Write out, word for word, each line from the start of the entries through the one holding "Select an interval"; omit the pictures.
[Start of Attachment]
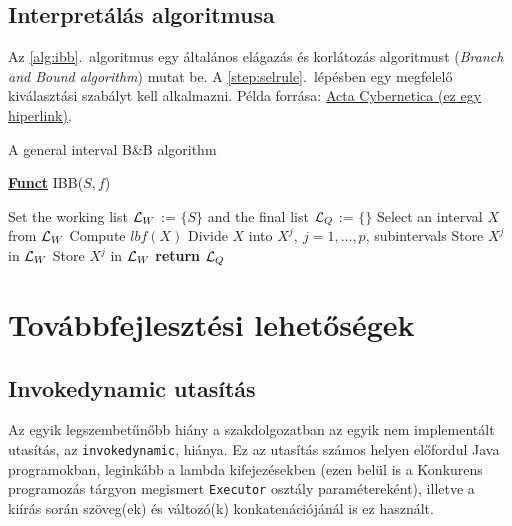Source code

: \subsection{Interpretálás algoritmusa}

Az \ref{alg:ibb}.~algoritmus egy általános elágazás és korlátozás algoritmust (\emph{Branch and Bound algorithm}) mutat be. A \ref{step:selrule}.~lépésben egy megfelelő kiválasztási szabályt kell alkalmazni.
Példa forrása: \href{https://www.inf.u-szeged.hu/actacybernetica/}{Acta Cybernetica (ez egy hiperlink)}.

\begin{algorithm}[H]
\caption{A general interval B\&B algorithm}
\label{alg:ibb}
\textbf{\underline{Funct}} IBB($S,f$)
\begin{algorithmic}[1] %
\State Set the working list ${\cal L}_W$ := $\{S\}$ and the final list ${\cal L}_Q$ := $\{\}$
 \label{alg:igoend}
	\State Select an interval $X$ from ${\cal L}_W$ \label{step:selrule}
	\State Compute $lbf(X)$ 
	 
		\State Divide $X$ into $X^j,\ j=1,\dots, p$, subintervals   
			 
				\State Store $X^j$ in ${\cal L}_W$
			\Else
				\State Store $X^j$ in ${\cal L}_W$
			\EndIf
		\EndFor
	\EndIf
\EndWhile
\State \textbf{return} ${\cal L}_Q$
\end{algorithmic}
\end{algorithm}

\section{Továbbfejlesztési lehetőségek}

\subsection{Invokedynamic utasítás}

Az egyik legszembetűnőbb hiány a szakdolgozatban az egyik nem implementált utasítás, az \lstinline{invokedynamic}, hiánya.
Ez az utasítás számos helyen előfordul Java programokban, leginkább a lambda kifejezésekben (ezen belül is a Konkurens programozás tárgyon megismert \lstinline{Executor} osztály paramétereként), illetve a kiírás során szöveg(ek) és változó(k) konkatenációjánál is ez használt.

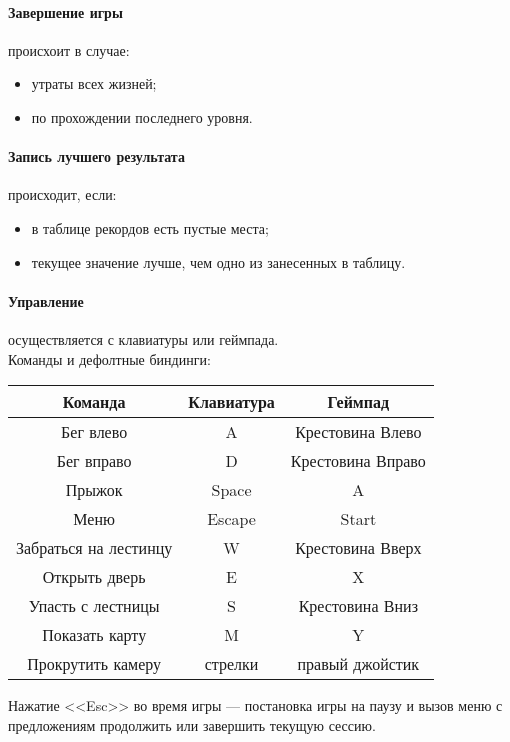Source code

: \documentclass[12pt,a4paper,fullpage]{article}
\begin{document}
\paragraph{Завершение игры} происхоит в случае:
\begin{itemize}
	\item утраты всех жизней;
	\item по прохождении последнего уровня.
\end{itemize}

\paragraph{Запись лучшего результата} происходит, если:
\begin{itemize}
	\item в таблице рекордов есть пустые места;
	\item текущее значение лучше, чем одно из занесенных в таблицу.
\end{itemize}

\paragraph{Управление} осуществляется с клавиатуры или геймпада.\\
Команды и дефолтные биндинги:\\

\begin{tabulary}{\linewidth}{|C|C|C|}
	\hline
	Команда & Клавиатура & Геймпад\\
	\hline
	Бег влево & A & Крестовина Влево \\
	\hline
	Бег вправо & D & Крестовина Вправо \\
	\hline
	Прыжок & Space & A \\
	\hline
	Меню & Escape & Start \\
	\hline
	Забраться на лестинцу & W & Крестовина Вверх \\
	\hline
	Открыть дверь & E & X \\
	\hline
	Упасть с лестницы & S & Крестовина Вниз \\
	\hline
	Показать карту & M & Y \\
	\hline
	Прокрутить камеру & стрелки & правый джойстик \\
	\hline
\end{tabulary}
\vspace{10pt}

Нажатие <<Esc>> во время игры --- постановка игры на паузу и вызов меню с предложениям продолжить или завершить текущую сессию.\\
\end{document}
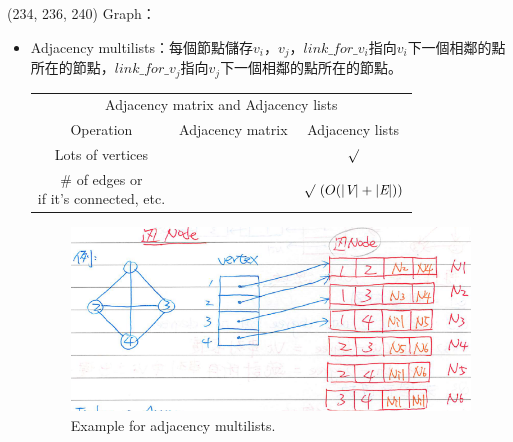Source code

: \item \begin{theorem}{(234, 236, 240)} Graph：\begin{itemize}
        \item Adjacency multilists：每個節點儲存$v_i$，$v_j$，$link\_for\_v_i$指向$v_i$下一個相鄰的點所在的節點，$link\_for\_v_j$指向$v_j$下一個相鄰的點所在的節點。%
        \begin{table}[H]
            \centering
            \begin{tabular}{|c|c|c|}
                \hline
                \multicolumn{3}{|c|}{Adjacency matrix and Adjacency lists} \\
                \Xhline{3\arrayrulewidth}
                Operation & Adjacency matrix & Adjacency lists \\
                \Xhline{2\arrayrulewidth}
                Lots of vertices & & $\surd$ \\
                \hline
                \makecell{\# of edges or \\if it's connected, etc.} & & $\surd \ (O(|\V| + |\E|))$ \\
                \hline
            \end{tabular}
        \end{table}
        \begin{figure}[H]
            \centering
            \includegraphics[scale=0.8]{img/adj_multilists.png}
            \caption{Example for adjacency multilists.}
            \label{img:adj_multilists}
        \end{figure}
    \end{itemize}
\end{theorem}

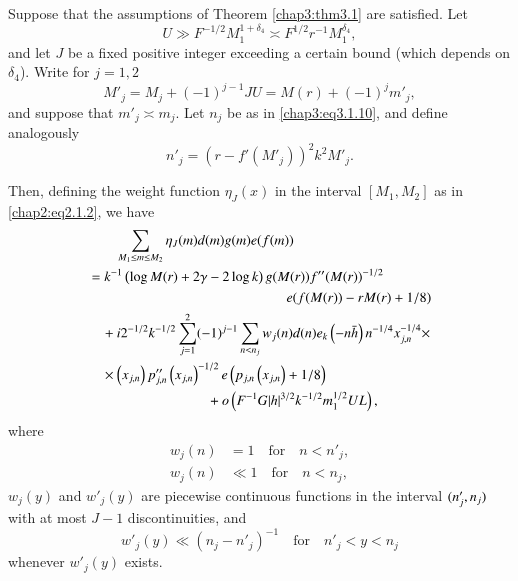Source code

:\begin{thm}\label{chap3:thm3.3}
Suppose that the assumptions of Theorem \ref{chap3:thm3.1} are
satisfied. Let 
\begin{equation}\label{chap3:eq3.2.1}
U\gg F^{-1/2}M_1^{1+\delta_4}\asymp F^{1/2}r^{-1}M_1^{\delta_4},
\end{equation}\pageoriginale
and let $J$ be a fixed positive integer exceeding a certain bound
(which depends on $\delta_4$). Write for $j=1,2$
$$
M'_j=M_j+(-1)^{j-1}JU=M(r)+(-1)^jm'_j,
$$
and suppose that $m'_j\asymp m_j$. Let $n_j$ be as in
\eqref{chap3:eq3.1.10}, and define analogously
\begin{equation}\label{chap3:eq3.2.2}
n'_j=\left(r-f'\left(M'_j\right)\right)^2k^2M'_j.
\end{equation}

Then, defining the weight function $\eta_J(x)$ in the interval
$[M_1,M_2]$ as in \eqref{chap2:eq2.1.2}, we have
\begin{align}
&\qquad \sum\limits_{M_1\leq m\leq M_2}\eta_J(m)d(m)g(m)
e(f(m))\label{chap3:eq3.2.3}\\
&= k^{-1}\left(\log M(r)+2\gamma -2\log k\right) g
(M(r))f''(M(r))^{-1/2}\notag\\ 
& \hspace{5cm}e(f(M(r))-rM(r)+1/8)\notag\\
&\quad +i2^{-1/2}k^{-1/2}\sum\limits_{j=1}^2(-1)^{j-1}
\sum\limits_{n<n_j}w_j(n)d(n)e_k\left(-n\bar{h}\right)n^{-1/4}
x_{j,n}^{-1/4}\times\notag\\
&\quad \times \left(x_{j,n}\right)p''_{j,n}\left(x_{j,n}\right)^{-1/2}
e\left(p_{j,n}\left(x_{j,n}\right)+1/8\right)\notag\\
& \hspace{3cm}+o\left(F^{-1}G|h|^{3/2}
k^{-1/2}m_1^{1/2}UL\right),\notag
\end{align}
where
\begin{align}
w_j(n) &=1 \quad\text{for}\quad n < n'_j,\label{chap3:eq3.2.4}\\
w_j(n) &\ll 1\quad\text{for}\quad n < n_j,\label{chap3:eq3.2.5}
\end{align}
$w_j(y)$ and $w'_j(y)$ are piecewise continuous functions in the
interval $(n'_j,\break n_j)$ with at most $J-1$ discontinuities, and 
\begin{equation}\label{chap3:eq3.2.6}
w'_j(y)\ll \left(n_j-n'_j\right)^{-1}\quad\text{for}\quad n'_j<y<n_j 
\end{equation}
whenever $w'_j(y)$ exists.
\end{thm}

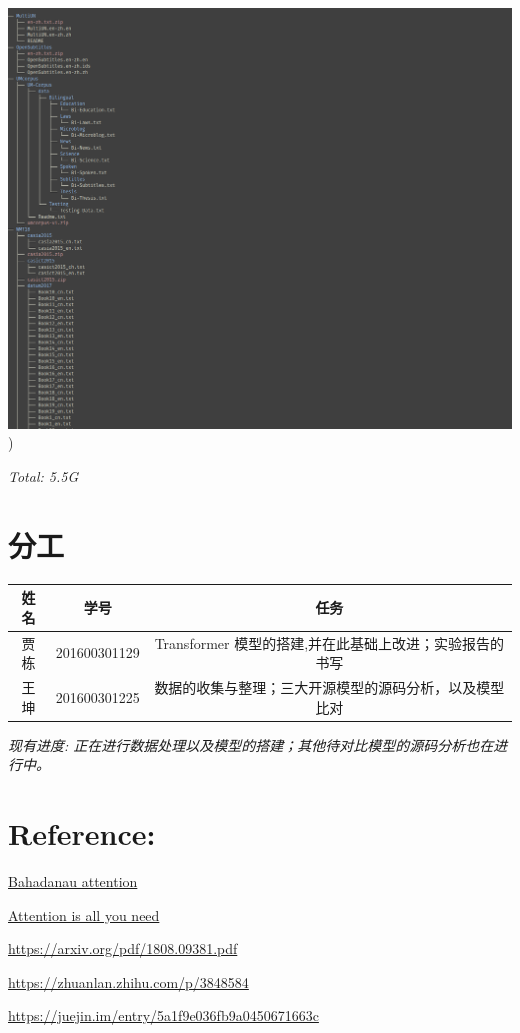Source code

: \documentclass[UTF8,a4paper,10pt]{ctexart}
\begin{document}
\centerline{\includegraphics[scale=0.5]{pics/corpus.png})}
\textit{Total: 5.5G}

\section{分工}
\begin{tabular}{ccc}
\hline
姓名& 学号& 任务\\
\hline
贾栋&201600301129 &Transformer 模型的搭建,并在此基础上改进；实验报告的书写\\
王坤&201600301225 &数据的收集与整理；三大开源模型的源码分析，以及模型比对\\
\hline
\end{tabular}

\textit{现有进度: 正在进行数据处理以及模型的搭建；其他待对比模型的源码分析也在进行中。}

\section{Reference:}

\href{https://arxiv.org/pdf/1409.0473.pdf}{\color{blue}Bahadanau attention}

\href{https://arxiv.org/pdf/1706.03762.pdf}{\color{blue}Attention is all you need}

\href{https://arxiv.org/pdf/1808.09381.pdf}{\color{blue}https://arxiv.org/pdf/1808.09381.pdf}

\href{https://zhuanlan.zhihu.com/p/38485843}{\color{blue}https://zhuanlan.zhihu.com/p/3848584}

\href{https://juejin.im/entry/5a1f9e036fb9a0450671663c}{\color{blue}https://juejin.im/entry/5a1f9e036fb9a0450671663c}

 


\end{document}
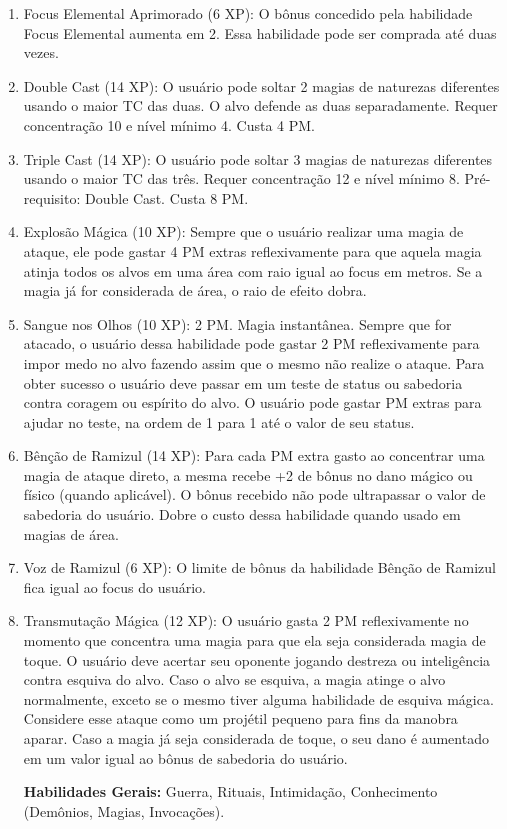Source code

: \begin{enumerate}
 	\item Focus Elemental Aprimorado (6 XP): O bônus concedido pela habilidade Focus Elemental aumenta em 2. Essa habilidade pode ser comprada até duas vezes.
 	
 	\item Double Cast (14 XP): O usuário pode soltar 2 magias de naturezas diferentes usando o maior TC das duas. O alvo defende as duas separadamente. Requer concentração 10 e nível mínimo 4. Custa 4 PM.
 	
 	\item Triple Cast (14 XP): O usuário pode soltar 3 magias de naturezas diferentes usando o maior TC das três. Requer concentração 12 e nível mínimo 8. Pré-requisito: Double Cast. Custa 8 PM.

	\item	Explosão Mágica (10 XP): Sempre que o usuário realizar uma magia de ataque, ele pode gastar 4 PM extras reflexivamente para que aquela magia atinja todos os alvos em uma área com raio igual ao focus em metros. Se a magia já for considerada de área, o raio de efeito dobra.

	\item Sangue nos Olhos (10 XP): 2 PM. Magia instantânea.\newline
Sempre que for atacado, o usuário dessa habilidade pode gastar 2 PM reflexivamente para impor medo no alvo fazendo assim que o mesmo não realize o ataque. Para obter sucesso o usuário deve passar em um teste de status ou sabedoria contra coragem ou espírito do alvo. O usuário pode gastar PM extras para ajudar no teste, na ordem de 1 para 1 até o valor de seu status.

	\item Bênção de Ramizul (14 XP): Para cada PM extra gasto ao concentrar uma magia de ataque direto, a mesma recebe +2 de bônus no dano mágico ou físico (quando aplicável). O bônus recebido não pode ultrapassar o valor de sabedoria do usuário. Dobre o custo dessa habilidade quando usado em magias de área.
  	
  	\item Voz de Ramizul (6 XP): O limite de bônus da habilidade Bênção de Ramizul fica igual ao focus do usuário.
  	
 	\item Transmutação Mágica (12 XP): O usuário gasta 2 PM reflexivamente no momento que concentra uma magia para que ela seja considerada magia de toque. O usuário deve acertar seu oponente jogando destreza ou inteligência contra esquiva do alvo. Caso o alvo se esquiva, a magia atinge o alvo normalmente, exceto se o mesmo tiver alguma habilidade de esquiva mágica. Considere esse ataque como um projétil pequeno para fins da manobra aparar. Caso a magia já seja considerada de toque, o seu dano é aumentado em um valor igual ao bônus de sabedoria do usuário.
  	
\textbf{Habilidades Gerais:} Guerra, Rituais, Intimidação, Conhecimento (Demônios, Magias, Invocações).
 
\end{enumerate}
 
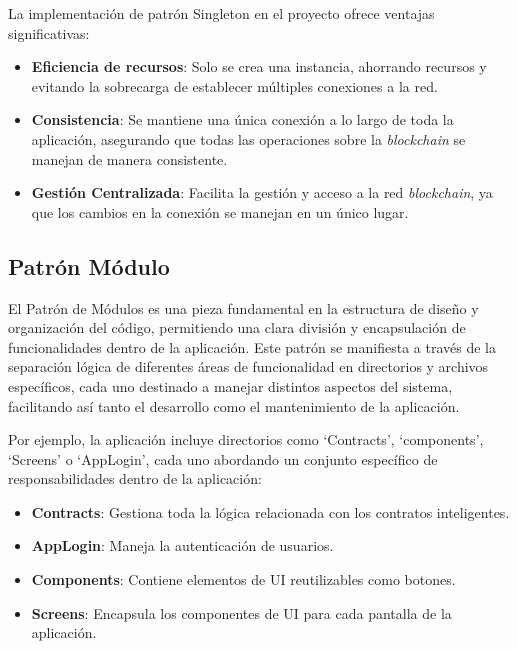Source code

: La implementación de patrón Singleton en el proyecto ofrece ventajas significativas: 

\begin{itemize}
\item \textbf{Eficiencia de recursos}: Solo se crea una instancia, ahorrando recursos y evitando la sobrecarga de establecer múltiples conexiones a la red.

\item \textbf{Consistencia}: Se mantiene una única conexión a lo largo de toda la aplicación, asegurando que todas las operaciones sobre la \textit{blockchain} se manejan de manera consistente.

\item \textbf{Gestión Centralizada}: Facilita la gestión y acceso a la red \textit{blockchain}, ya que los cambios en la conexión se manejan en un único lugar.
\end{itemize}

\subsection{Patrón Módulo}

El Patrón de Módulos es una pieza fundamental en la estructura de diseño y organización del código, permitiendo una clara división y encapsulación de funcionalidades dentro de la aplicación. Este patrón se manifiesta a través de la separación lógica de diferentes áreas de funcionalidad en directorios y archivos específicos, cada uno destinado a manejar distintos aspectos del sistema, facilitando así tanto el desarrollo como el mantenimiento de la aplicación.

Por ejemplo, la aplicación incluye directorios como `Contracts', `components', `Screens' o `AppLogin', cada uno abordando un conjunto específico de responsabilidades dentro de la aplicación:

\begin{itemize}
\item \textbf{Contracts}: Gestiona toda la lógica relacionada con los contratos inteligentes.

\item \textbf{AppLogin}: Maneja la autenticación de usuarios.

\item \textbf{Components}: Contiene elementos de UI reutilizables como botones.

\item \textbf{Screens}: Encapsula los componentes de UI para cada pantalla de la aplicación.
\end{itemize}

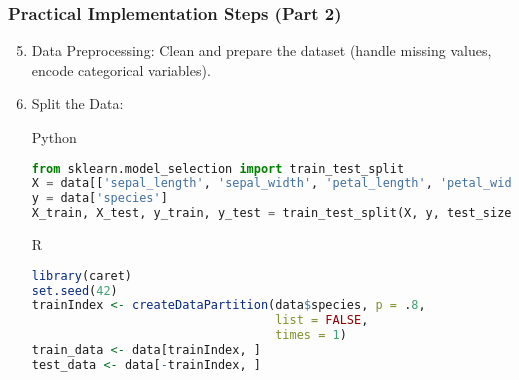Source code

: \documentclass[aspectratio=169]{beamer}
\begin{document}
\begin{frame}[fragile]
    \frametitle{Practical Implementation Steps (Part 2)}
    \begin{enumerate}
        \setcounter{enumi}{4} %
        \item Data Preprocessing: Clean and prepare the dataset (handle missing values, encode categorical variables).
        \item Split the Data:
        \begin{block}{Python}
            \begin{lstlisting}[language=Python]
from sklearn.model_selection import train_test_split
X = data[['sepal_length', 'sepal_width', 'petal_length', 'petal_width']]
y = data['species']
X_train, X_test, y_train, y_test = train_test_split(X, y, test_size=0.2, random_state=42)
            \end{lstlisting}
        \end{block}
        \begin{block}{R}
            \begin{lstlisting}[language=R]
library(caret)
set.seed(42)
trainIndex <- createDataPartition(data$species, p = .8, 
                                  list = FALSE, 
                                  times = 1)
train_data <- data[trainIndex, ]
test_data <- data[-trainIndex, ]
            \end{lstlisting}
        \end{block}
    \end{enumerate}
\end{frame}
\end{document}

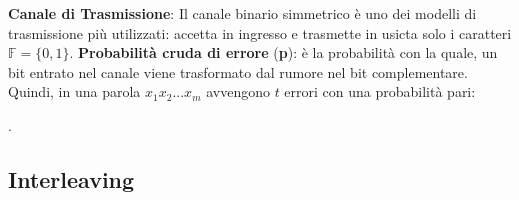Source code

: \begin{flushleft}
    \textbf{Canale di Trasmissione}: Il canale binario simmetrico è uno dei modelli di trasmissione più utilizzati: accetta in ingresso e trasmette in usicta solo i caratteri $\mathbb{F} = \{0, 1\}$. \textbf{Probabilità cruda di errore} (\textbf{p}): è la probabilità con la quale, un bit entrato nel canale viene trasformato dal rumore nel bit complementare. Quindi, in una parola $x_1x_2...x_m$ avvengono $t$ errori con una probabilità pari:
    
    {\centering
        .
    \par}
\end{flushleft}

\newpage
\subsection{Interleaving}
[End of Attachment]
WRITTEN RESPONSE:
Source code

: \subsection{Interpretálás algoritmusa}

Az \ref{alg:ibb}.~algoritmus egy általános elágazás és korlátozás algoritmust (\emph{Branch and Bound algorithm}) mutat be. A \ref{step:selrule}.~lépésben egy megfelelő kiválasztási szabályt kell alkalmazni.
Példa forrása: \href{https://www.inf.u-szeged.hu/actacybernetica/}{Acta Cybernetica (ez egy hiperlink)}.

\begin{algorithm}[H]
\caption{A general interval B\&B algorithm}
\label{alg:ibb}
\textbf{\underline{Funct}} IBB($S,f$)
\begin{algorithmic}[1] %
\State Set the working list ${\cal L}_W$ := $\{S\}$ and the final list ${\cal L}_Q$ := $\{\}$
 \label{alg:igoend}
	\State Select an interval $X$ from ${\cal L}_W$ \label{step:selrule}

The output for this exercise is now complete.